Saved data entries
—————

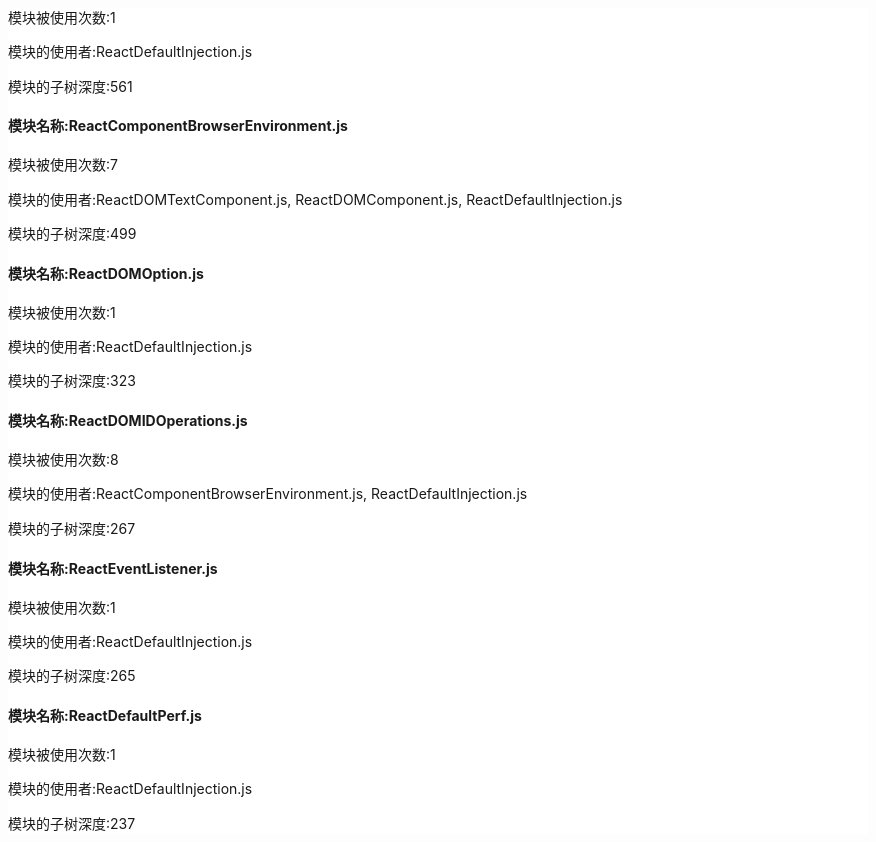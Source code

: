 模块被使用次数:1

模块的使用者:ReactDefaultInjection.js

模块的子树深度:561





#### 模块名称:ReactComponentBrowserEnvironment.js

模块被使用次数:7

模块的使用者:ReactDOMTextComponent.js, ReactDOMComponent.js, ReactDefaultInjection.js

模块的子树深度:499





#### 模块名称:ReactDOMOption.js

模块被使用次数:1

模块的使用者:ReactDefaultInjection.js

模块的子树深度:323





#### 模块名称:ReactDOMIDOperations.js

模块被使用次数:8

模块的使用者:ReactComponentBrowserEnvironment.js, ReactDefaultInjection.js

模块的子树深度:267





#### 模块名称:ReactEventListener.js

模块被使用次数:1

模块的使用者:ReactDefaultInjection.js

模块的子树深度:265





#### 模块名称:ReactDefaultPerf.js

模块被使用次数:1

模块的使用者:ReactDefaultInjection.js

模块的子树深度:237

—————

▶ **Aim of the exercise**:
Reproduce every entry word for word, but omit the pictures.

▶ **Reply**:
Source code

: 模块被使用次数:1

模块的使用者:ReactDefaultInjection.js

模块的子树深度:561





#### 模块名称:ReactComponentBrowserEnvironment.js

模块被使用次数:7

模块的使用者:ReactDOMTextComponent.js, ReactDOMComponent.js, ReactDefaultInjection.js

模块的子树深度:499





#### 模块名称:ReactDOMOption.js

模块被使用次数:1

模块的使用者:ReactDefaultInjection.js

模块的子树深度:323





#### 模块名称:ReactDOMIDOperations.js

模块被使用次数:8

模块的使用者:ReactComponentBrowserEnvironment.js, ReactDefaultInjection.js

模块的子树深度:267





#### 模块名称:ReactEventListener.js

模块被使用次数:1

模块的使用者:ReactDefaultInjection.js

模块的子树深度:265





#### 模块名称:ReactDefaultPerf.js

模块被使用次数:1

模块的使用者:ReactDefaultInjection.js

模块的子树深度:237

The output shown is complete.